Luego los tres seguimos cazando mientras los perros iban por las perdices que caían del cielo, y la muerte se daba un festín en una actividad que le complacía. Aquello era cruel? No lo sé. Quizás. Nos quedamos en silencio. El mundo pareció detenerse y, por ese segundo, estuvimos en paz. Fue extraño.
Luego un ruido, algo a lo lejos quebró esa paz y se escucharon unos gritos como de alguien que daba instrucciones y Ronny se puso nervioso. Entonces nos dijo que nos quedáramos ahí y lo esperáramos. Y eso hicimos mientras él avanzaba por el campo, tratando de averiguar quién gritaba, qué sucedía y si aquello era peligroso, pues los tres, y creo que todo el mundo, le temíamos a lo desconocido.
Los perros corrieron junto a Ronny. Y luego él se perdió entre los árboles.
Con Elisa nos quedamos parados sin saber qué hacer mientras los minutos corrían lentamente. Vi sus ojos y me parecieron los ojos de una predicadora. De alguien que deseaba instaurar una verdad a cualquier costo, como si aquello fuera a regir los destinos del mundo. No era una elección sino un compromiso y eso me pareció enfermo. Elida era una mujer enferma. La sociedad en que vivíamos era una sociedad enferma y el mundo estaba enfermando a una velocidad inusual y eso era peligroso. Muy peligroso.
-Espero que estés completamente segura de cómo regresar a casa- le dije. Pero ella pareció no comprender.
-Esa no es nuestra casa- masculló con firmeza. Y era cierto. No era nuestra casa. Nunca lo sería. Era la casa de Ronny. Ambos bebimos un poco de agua. Y entonces sonó un disparo, con un sonido extraño, diferente al de una escopeta. Algunas perdices volaron a lo lejos y el tibio sol de la mañana pareció esconderse.
Elida tomó la escopeta y yo la imité y salí detrás de ella pero no fue necesario avanzar demasiado pues a lo lejos la silueta de Ronny apareció corriendo despacio y mirando hacia atrás como si algo maligno lo fuera siguiendo. Fuimos a su encuentro. Ronny llevaba la escopeta colgada en la espalda y un revólver en la mano.
-Que pasó?- le preguntó Elisa y él jadeante respondió:
-Te dije que ese alemán quería jugar con fuego.
No dijimos nada sabiendo que las cosas se habían tornado violentas.
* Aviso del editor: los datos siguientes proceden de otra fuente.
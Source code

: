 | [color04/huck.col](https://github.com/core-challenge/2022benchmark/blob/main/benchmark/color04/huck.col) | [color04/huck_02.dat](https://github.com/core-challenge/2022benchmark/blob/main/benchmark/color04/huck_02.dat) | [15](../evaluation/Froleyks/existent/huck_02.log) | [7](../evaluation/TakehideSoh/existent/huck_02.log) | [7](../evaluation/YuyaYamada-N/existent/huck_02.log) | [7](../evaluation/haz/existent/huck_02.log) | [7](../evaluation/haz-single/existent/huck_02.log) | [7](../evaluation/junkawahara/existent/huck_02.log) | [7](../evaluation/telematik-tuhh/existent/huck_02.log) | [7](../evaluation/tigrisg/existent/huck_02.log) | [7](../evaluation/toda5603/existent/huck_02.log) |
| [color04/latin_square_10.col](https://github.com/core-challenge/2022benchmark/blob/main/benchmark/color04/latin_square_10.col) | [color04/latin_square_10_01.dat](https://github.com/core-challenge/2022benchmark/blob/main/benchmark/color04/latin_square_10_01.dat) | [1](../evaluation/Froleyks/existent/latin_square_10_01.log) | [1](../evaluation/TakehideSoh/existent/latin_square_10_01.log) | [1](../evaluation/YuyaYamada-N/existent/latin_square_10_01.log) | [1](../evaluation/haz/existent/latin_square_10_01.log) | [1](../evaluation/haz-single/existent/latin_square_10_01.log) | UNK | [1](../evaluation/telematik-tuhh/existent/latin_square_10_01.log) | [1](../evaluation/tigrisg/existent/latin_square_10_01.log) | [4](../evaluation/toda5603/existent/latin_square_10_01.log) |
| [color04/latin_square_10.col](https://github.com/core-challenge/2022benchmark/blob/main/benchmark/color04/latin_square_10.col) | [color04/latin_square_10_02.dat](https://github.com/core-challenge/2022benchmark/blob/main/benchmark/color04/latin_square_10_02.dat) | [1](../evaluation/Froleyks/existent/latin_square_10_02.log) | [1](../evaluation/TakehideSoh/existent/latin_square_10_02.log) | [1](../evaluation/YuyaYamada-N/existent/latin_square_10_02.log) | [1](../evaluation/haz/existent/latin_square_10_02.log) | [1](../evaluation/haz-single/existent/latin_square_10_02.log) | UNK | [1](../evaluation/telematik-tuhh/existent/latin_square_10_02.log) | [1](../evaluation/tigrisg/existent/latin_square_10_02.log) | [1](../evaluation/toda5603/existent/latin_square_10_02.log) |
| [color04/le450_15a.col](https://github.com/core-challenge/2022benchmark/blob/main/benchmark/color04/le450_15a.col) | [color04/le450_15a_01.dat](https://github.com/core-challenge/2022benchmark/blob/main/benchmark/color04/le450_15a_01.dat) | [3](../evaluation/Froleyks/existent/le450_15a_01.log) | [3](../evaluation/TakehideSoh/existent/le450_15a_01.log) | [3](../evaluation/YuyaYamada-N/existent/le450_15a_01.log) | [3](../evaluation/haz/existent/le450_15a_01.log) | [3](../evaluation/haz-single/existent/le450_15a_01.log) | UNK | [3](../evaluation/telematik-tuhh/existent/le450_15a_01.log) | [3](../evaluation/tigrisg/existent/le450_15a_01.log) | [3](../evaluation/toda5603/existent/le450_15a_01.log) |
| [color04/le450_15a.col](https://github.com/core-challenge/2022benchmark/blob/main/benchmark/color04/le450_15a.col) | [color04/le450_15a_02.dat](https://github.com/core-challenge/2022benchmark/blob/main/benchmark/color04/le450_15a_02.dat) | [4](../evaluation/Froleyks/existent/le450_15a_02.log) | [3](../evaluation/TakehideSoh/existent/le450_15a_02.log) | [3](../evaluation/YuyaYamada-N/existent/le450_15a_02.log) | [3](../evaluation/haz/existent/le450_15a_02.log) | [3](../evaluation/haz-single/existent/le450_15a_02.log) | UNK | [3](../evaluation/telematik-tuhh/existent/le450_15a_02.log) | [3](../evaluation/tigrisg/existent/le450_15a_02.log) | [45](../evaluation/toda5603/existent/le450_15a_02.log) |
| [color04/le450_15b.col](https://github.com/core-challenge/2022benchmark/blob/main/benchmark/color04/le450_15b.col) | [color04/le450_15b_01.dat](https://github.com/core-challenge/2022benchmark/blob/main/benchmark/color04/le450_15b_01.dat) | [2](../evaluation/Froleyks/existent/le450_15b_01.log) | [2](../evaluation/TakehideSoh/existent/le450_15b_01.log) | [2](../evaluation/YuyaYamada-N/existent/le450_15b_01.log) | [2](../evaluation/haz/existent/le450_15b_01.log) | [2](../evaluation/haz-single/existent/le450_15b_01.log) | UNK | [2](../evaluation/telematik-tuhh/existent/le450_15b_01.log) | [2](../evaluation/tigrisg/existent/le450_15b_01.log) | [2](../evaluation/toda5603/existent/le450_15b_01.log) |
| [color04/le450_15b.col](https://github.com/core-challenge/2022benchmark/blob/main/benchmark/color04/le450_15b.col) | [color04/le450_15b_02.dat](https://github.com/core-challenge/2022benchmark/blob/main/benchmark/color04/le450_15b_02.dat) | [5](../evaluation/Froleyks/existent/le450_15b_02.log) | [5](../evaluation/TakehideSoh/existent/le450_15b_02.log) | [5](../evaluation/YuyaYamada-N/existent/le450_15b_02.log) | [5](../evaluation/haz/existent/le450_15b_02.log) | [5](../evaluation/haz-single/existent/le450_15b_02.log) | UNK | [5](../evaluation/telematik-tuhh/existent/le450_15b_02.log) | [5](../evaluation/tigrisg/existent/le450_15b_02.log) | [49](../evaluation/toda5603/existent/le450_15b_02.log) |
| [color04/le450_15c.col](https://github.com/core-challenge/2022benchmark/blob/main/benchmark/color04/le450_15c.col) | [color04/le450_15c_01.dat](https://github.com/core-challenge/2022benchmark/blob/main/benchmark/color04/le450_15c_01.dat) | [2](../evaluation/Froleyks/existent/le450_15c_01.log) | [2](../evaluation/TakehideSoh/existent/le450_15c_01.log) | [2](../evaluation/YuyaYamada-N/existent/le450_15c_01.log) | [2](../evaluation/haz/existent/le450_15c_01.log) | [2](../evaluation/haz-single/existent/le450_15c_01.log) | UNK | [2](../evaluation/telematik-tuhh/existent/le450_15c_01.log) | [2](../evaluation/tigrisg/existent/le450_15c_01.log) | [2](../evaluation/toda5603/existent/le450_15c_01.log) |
Luego nos subimos a la camioneta y nos fuimos y no nos volvimos a ver nunca más. Y nadie dijo nada, o la policía me citó a declarar como si aquello nunca hubiese sucedido. Ronny desapareció y creo que las cosas siguen igual, aunque sin él han perdido sentido. Los perros lo echan de menos y supongo que algún día, en esta vida o en la otra, todos nos volveremos a encontrar. Incluso con aquellos en que Ronny deba dar explicaciones.